■ Activity
The answer must be every record below, reproduced exactly.

━━━━━ The data

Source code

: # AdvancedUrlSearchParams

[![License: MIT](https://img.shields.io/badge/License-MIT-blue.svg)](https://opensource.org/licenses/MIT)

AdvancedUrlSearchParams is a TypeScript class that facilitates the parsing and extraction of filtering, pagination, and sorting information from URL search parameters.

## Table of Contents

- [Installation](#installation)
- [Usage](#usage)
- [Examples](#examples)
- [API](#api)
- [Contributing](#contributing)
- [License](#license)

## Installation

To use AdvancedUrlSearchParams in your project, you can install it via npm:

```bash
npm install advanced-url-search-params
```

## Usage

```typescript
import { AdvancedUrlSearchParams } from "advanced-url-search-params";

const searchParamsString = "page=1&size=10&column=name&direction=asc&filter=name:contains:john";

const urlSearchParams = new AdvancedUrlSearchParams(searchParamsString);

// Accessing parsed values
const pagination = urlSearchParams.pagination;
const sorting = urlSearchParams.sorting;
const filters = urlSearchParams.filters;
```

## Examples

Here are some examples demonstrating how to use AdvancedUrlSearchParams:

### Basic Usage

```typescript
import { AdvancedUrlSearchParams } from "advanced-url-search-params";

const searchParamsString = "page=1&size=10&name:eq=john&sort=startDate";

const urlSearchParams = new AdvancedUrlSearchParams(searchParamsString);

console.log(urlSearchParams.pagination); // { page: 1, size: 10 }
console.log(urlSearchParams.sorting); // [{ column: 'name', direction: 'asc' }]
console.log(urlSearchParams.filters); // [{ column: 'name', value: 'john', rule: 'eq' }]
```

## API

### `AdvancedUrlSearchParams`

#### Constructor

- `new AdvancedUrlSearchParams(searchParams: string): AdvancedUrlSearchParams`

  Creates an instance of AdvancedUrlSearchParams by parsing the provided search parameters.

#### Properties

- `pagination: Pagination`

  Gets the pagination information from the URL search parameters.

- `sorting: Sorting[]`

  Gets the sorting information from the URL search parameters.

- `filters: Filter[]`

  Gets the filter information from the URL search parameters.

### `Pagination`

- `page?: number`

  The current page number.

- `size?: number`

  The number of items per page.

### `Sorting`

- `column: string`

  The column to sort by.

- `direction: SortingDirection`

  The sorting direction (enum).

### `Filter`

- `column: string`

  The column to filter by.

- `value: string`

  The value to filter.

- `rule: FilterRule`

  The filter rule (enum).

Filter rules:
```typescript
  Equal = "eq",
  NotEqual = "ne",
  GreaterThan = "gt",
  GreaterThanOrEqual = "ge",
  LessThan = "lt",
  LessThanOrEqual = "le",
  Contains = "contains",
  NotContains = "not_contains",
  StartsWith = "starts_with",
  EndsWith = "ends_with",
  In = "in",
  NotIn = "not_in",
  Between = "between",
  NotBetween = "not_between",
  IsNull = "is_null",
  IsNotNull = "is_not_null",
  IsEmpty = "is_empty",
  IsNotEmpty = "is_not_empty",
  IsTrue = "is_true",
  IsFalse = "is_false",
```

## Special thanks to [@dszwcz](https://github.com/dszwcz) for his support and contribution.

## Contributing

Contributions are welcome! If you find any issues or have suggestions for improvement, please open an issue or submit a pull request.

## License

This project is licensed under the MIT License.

━━━━━━━━━━

■ Exercise answer
Source code

: # AdvancedUrlSearchParams

[![License: MIT](https://img.shields.io/badge/License-MIT-blue.svg)](https://opensource.org/licenses/MIT)

AdvancedUrlSearchParams is a TypeScript class that facilitates the parsing and extraction of filtering, pagination, and sorting information from URL search parameters.

## Table of Contents

- [Installation](#installation)
- [Usage](#usage)
- [Examples](#examples)
- [API](#api)
- [Contributing](#contributing)
- [License](#license)

## Installation

To use AdvancedUrlSearchParams in your project, you can install it via npm:

```bash
npm install advanced-url-search-params
```

## Usage

```typescript
import { AdvancedUrlSearchParams } from "advanced-url-search-params";

const searchParamsString = "page=1&size=10&column=name&direction=asc&filter=name:contains:john";

const urlSearchParams = new AdvancedUrlSearchParams(searchParamsString);

// Accessing parsed values
const pagination = urlSearchParams.pagination;
const sorting = urlSearchParams.sorting;
const filters = urlSearchParams.filters;
```

## Examples

Here are some examples demonstrating how to use AdvancedUrlSearchParams:

### Basic Usage

```typescript
import { AdvancedUrlSearchParams } from "advanced-url-search-params";

const searchParamsString = "page=1&size=10&name:eq=john&sort=startDate";

const urlSearchParams = new AdvancedUrlSearchParams(searchParamsString);

console.log(urlSearchParams.pagination); // { page: 1, size: 10 }
console.log(urlSearchParams.sorting); // [{ column: 'name', direction: 'asc' }]
console.log(urlSearchParams.filters); // [{ column: 'name', value: 'john', rule: 'eq' }]
```

## API

### `AdvancedUrlSearchParams`

#### Constructor

- `new AdvancedUrlSearchParams(searchParams: string): AdvancedUrlSearchParams`

  Creates an instance of AdvancedUrlSearchParams by parsing the provided search parameters.

#### Properties

- `pagination: Pagination`

  Gets the pagination information from the URL search parameters.

- `sorting: Sorting[]`

  Gets the sorting information from the URL search parameters.

- `filters: Filter[]`

  Gets the filter information from the URL search parameters.

### `Pagination`

- `page?: number`

  The current page number.

- `size?: number`

  The number of items per page.

### `Sorting`

- `column: string`

  The column to sort by.

- `direction: SortingDirection`

  The sorting direction (enum).

### `Filter`

- `column: string`

  The column to filter by.

- `value: string`

  The value to filter.

- `rule: FilterRule`

  The filter rule (enum).

Filter rules:
```typescript
  Equal = "eq",
  NotEqual = "ne",
  GreaterThan = "gt",
  GreaterThanOrEqual = "ge",
  LessThan = "lt",
  LessThanOrEqual = "le",
  Contains = "contains",
  NotContains = "not_contains",
  StartsWith = "starts_with",
  EndsWith = "ends_with",
  In = "in",
  NotIn = "not_in",
  Between = "between",
  NotBetween = "not_between",
  IsNull = "is_null",
  IsNotNull = "is_not_null",
  IsEmpty = "is_empty",
  IsNotEmpty = "is_not_empty",
  IsTrue = "is_true",
  IsFalse = "is_false",
```

## Special thanks to [@dszwcz](https://github.com/dszwcz) for his support and contribution.

## Contributing

Contributions are welcome! If you find any issues or have suggestions for improvement, please open an issue or submit a pull request.

## License

This project is licensed under the MIT License.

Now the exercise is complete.